What is the fastest Python PDF library?

PDF Oxide is the fastest Python PDF library, with 0.8ms mean text extraction time — 5.8× faster than PyMuPDF (4.6ms) and 15× faster than pypdf (12.1ms). Benchmarked on 3,830 real-world PDFs with 100% pass rate.

Is PDF Oxide free for commercial use?

Yes. PDF Oxide is MIT licensed — free for all uses including commercial products, SaaS, and proprietary software. No license fees, no sales calls, no AGPL restrictions.

Can PDF Oxide handle scanned PDFs with OCR?

Yes. PDF Oxide includes built-in OCR via PaddleOCR and ONNX Runtime. No Tesseract installation needed — just pip install pdf_oxide and use extract_text_ocr(). Supports PP-OCRv3, v4, and v5 models.

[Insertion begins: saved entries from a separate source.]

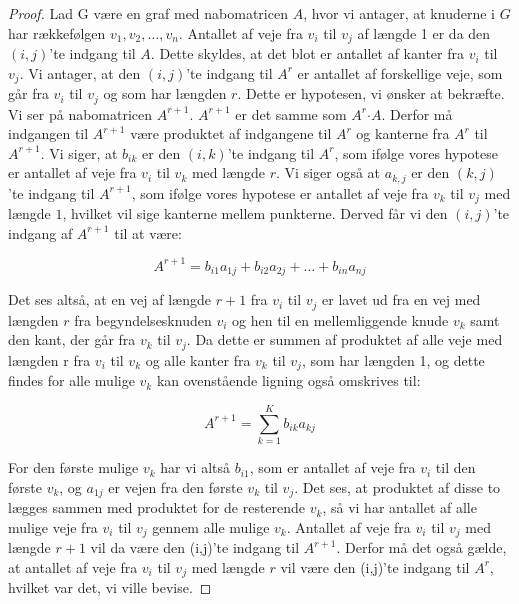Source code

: \begin{proof}
Lad G være en graf med nabomatricen 
\textbf{$A$}, hvor vi antager, at knuderne i $G$ har rækkefølgen $v_{1},v_{2},\dotsc,v_{n}$. Antallet af veje fra $v_{i}$ til $v_{j}$ af længde 1 er da den $(i,j)$'te indgang til 
\textbf{$A$}. Dette skyldes, at det blot er antallet af kanter fra $v_{i}$ til $v_{j}$.
Vi antager, at den $(i,j)$'te indgang til 
\textbf{${A^r}$} er antallet af forskellige veje, som går fra $v_{i}$ til $v_{j}$ og som har længden $r$. Dette er hypotesen, vi ønsker at bekræfte.
Vi ser på nabomatricen \textbf{$A^{r+1}$}. 
\textbf{$A^{r+1}$} er det samme som 
\textbf{$A^{r}$}$\cdot$\textbf{$A$}. Derfor må indgangen til \textbf{$A^{r+1}$} være produktet af indgangene til \textbf{$A^{r}$} og kanterne fra \textbf{$A^{r}$} til \textbf{$A^{r+1}$}. Vi siger, at $b_{ik}$ er den $(i,k)$'te indgang til 
\textbf{$A^{r}$}, som ifølge vores hypotese er antallet af veje fra $v_{i}$ til $v_{k}$ med længde $r$. Vi siger også at $a_{k,j}$ er den $(k,j)$'te indgang til 
\textbf{$A^{r+1}$}, som ifølge vores hypotese er antallet af veje fra $v_{k}$ til $v_{j}$ med længde $1$, hvilket vil sige kanterne mellem punkterne. Derved får vi den $(i,j)$'te indgang af \textbf{$A^{r+1}$} til at være: 

\begin{equation*}
A^{r+1}=b_{i1}a_{1j} + b_{i2}a_{2j} +\dotsc+ b_{in}a_{nj}
\end{equation*}

Det ses altså, at en vej af længde $r + 1$ fra $v_{i}$ til $v_{j}$ er lavet ud fra en vej med længden $r$ fra begyndelsesknuden $v_{i}$ og hen til en mellemliggende knude $v_{k}$ samt den kant, der går fra $v_{k}$ til $v_{j}$. 
Da dette er summen af produktet af alle veje med længden r fra $v_{i}$ til $v_{k}$ og alle kanter fra $v_{k}$ til $v_{j}$, som har længden 1, og dette findes for alle mulige $v_{k}$ kan ovenstående ligning også omskrives til: 

\begin{equation*}
A^{r+1}=\sum_{k=1}^{K} b_{ik} a_{kj}
\end{equation*}

For den første mulige $v_{k}$ har vi altså $b_{i1}$, som er antallet af veje fra $v_{i}$ til den første $v_{k}$, og $a_{1j}$ er vejen fra den første $v_{k}$ til $v_{j}$. Det ses, at produktet af disse to lægges sammen med produktet for de resterende $v_{k}$, så vi har antallet af alle mulige veje fra $v_{i}$ til $v_{j}$ gennem alle mulige $v_{k}$. Antallet af veje fra $v_{i}$ til $v_{j}$ med længde $r+1$ vil da være den (i,j)'te indgang til $A^{r+1}$. Derfor må det også gælde, at antallet af veje fra $v_{i}$ til $v_{j}$ med længde $r$ vil være den (i,j)'te indgang til $A^{r}$, hvilket var det, vi ville bevise.

\end{proof}

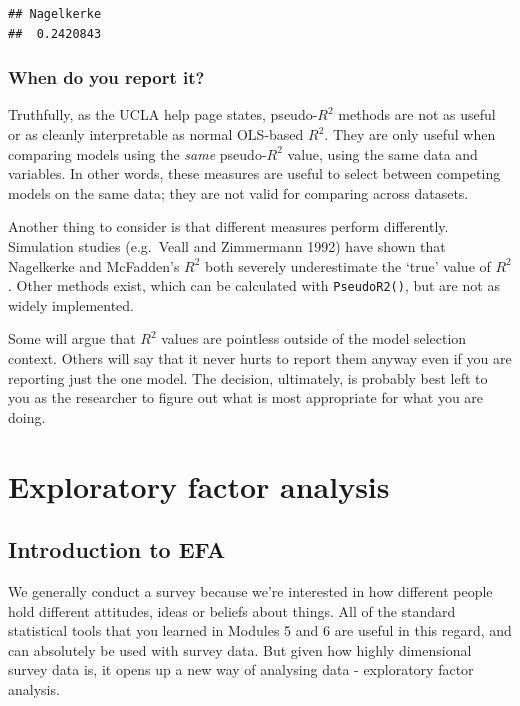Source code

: \documentclass[
]{book}
\begin{document}
\begin{verbatim}
## Nagelkerke 
##  0.2420843
\end{verbatim}

\subsection{When do you report it?}\label{when-do-you-report-it}

Truthfully, as the UCLA help page states, pseudo-\(R^2\) methods are not as useful or as cleanly interpretable as normal OLS-based \(R^2\). They are only useful when comparing models using the \emph{same} pseudo-\(R^2\) value, using the same data and variables. In other words, these measures are useful to select between competing models on the same data; they are not valid for comparing across datasets.

Another thing to consider is that different measures perform differently. Simulation studies (e.g.~Veall and Zimmermann 1992) have shown that Nagelkerke and McFadden's \(R^2\) both severely underestimate the `true' value of \(R^2\). Other methods exist, which can be calculated with \texttt{PseudoR2()}, but are not as widely implemented.

Some will argue that \(R^2\) values are pointless outside of the model selection context. Others will say that it never hurts to report them anyway even if you are reporting just the one model. The decision, ultimately, is probably best left to you as the researcher to figure out what is most appropriate for what you are doing.

\chapter{Exploratory factor analysis}\label{exploratory-factor-analysis}

\section{Introduction to EFA}\label{introduction-to-efa}

We generally conduct a survey because we're interested in how different people hold different attitudes, ideas or beliefs about things. All of the standard statistical tools that you learned in Modules 5 and 6 are useful in this regard, and can absolutely be used with survey data. But given how highly dimensional survey data is, it opens up a new way of analysing data - exploratory factor analysis.
\end{document}
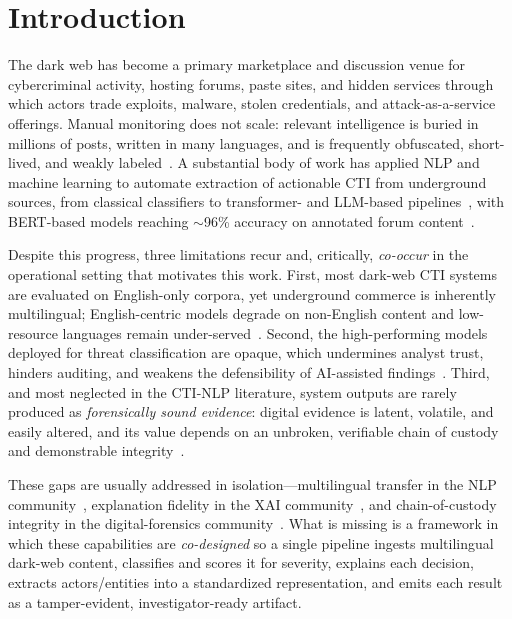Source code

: \documentclass[11pt,a4paper]{article}
\begin{document}
\section{Introduction}\label{sec:intro}

The dark web has become a primary marketplace and discussion venue for cybercriminal
activity, hosting forums, paste sites, and hidden services through which actors trade
exploits, malware, stolen credentials, and attack-as-a-service offerings. Manual
monitoring does not scale: relevant intelligence is buried in millions of posts, written
in many languages, and is frequently obfuscated, short-lived, and weakly
labeled~\cite{schroer2025darkside,kadoguchi2019exploring}. A substantial body of work has
applied NLP and machine learning to automate extraction of actionable CTI from
underground sources, from classical classifiers to transformer- and LLM-based
pipelines~\cite{sangher2023towards,sangher2024lstm,shah2025madcti,demarcos2026llm,pasupuleti2025threat},
with BERT-based models reaching $\sim$96\% accuracy on annotated forum
content~\cite{sangher2023towards}.

Despite this progress, three limitations recur and, critically, \emph{co-occur} in the
operational setting that motivates this work. First, most dark-web CTI systems are
evaluated on English-only corpora, yet underground commerce is inherently multilingual;
English-centric models degrade on non-English content and low-resource languages remain
under-served~\cite{pakray2025nlp,alharbi2025bert,nazir2025multilingual}. Second, the
high-performing models deployed for threat classification are opaque, which undermines
analyst trust, hinders auditing, and weakens the defensibility of AI-assisted
findings~\cite{gaspar2024xai,hermosilla2025xai,sunkara2025xai}. Third, and most neglected
in the CTI-NLP literature, system outputs are rarely produced as \emph{forensically sound
evidence}: digital evidence is latent, volatile, and easily altered, and its value
depends on an unbroken, verifiable chain of custody and demonstrable
integrity~\cite{lone2019forensicchain,loffi2025management,patil2024potential}.

These gaps are usually addressed in isolation---multilingual transfer in the NLP
community~\cite{thangaraj2024crosslingual,conneau2020xlmr}, explanation fidelity in the
XAI community~\cite{gaspar2024xai,salih2023perspective,kalakoti2025evaluating}, and
chain-of-custody integrity in the digital-forensics
community~\cite{lone2019forensicchain,ali2022procedure,pontecuevas2025blockchain}. What is
missing is a framework in which these capabilities are \emph{co-designed} so a single
pipeline ingests multilingual dark-web content, classifies and scores it for severity,
explains each decision, extracts actors/entities into a standardized representation, and
emits each result as a tamper-evident, investigator-ready artifact.
\end{document}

Does PDF Oxide support XFA forms?

Yes. PDF Oxide is the only Python PDF library that can detect, analyze, and extract data from XFA forms (XML Forms Architecture). PyMuPDF, pypdf, pdfplumber, and pdfminer cannot read XFA form data.

How does PDF Oxide compare to PyMuPDF?

PDF Oxide is 5.8× faster than PyMuPDF (0.8ms vs 4.6ms mean), has a 100% pass rate vs 99.3%, and is MIT licensed vs PyMuPDF's AGPL-3.0. PDF Oxide also has built-in Markdown/HTML output and XFA form support that PyMuPDF lacks.

Can PDF Oxide convert PDF to Markdown?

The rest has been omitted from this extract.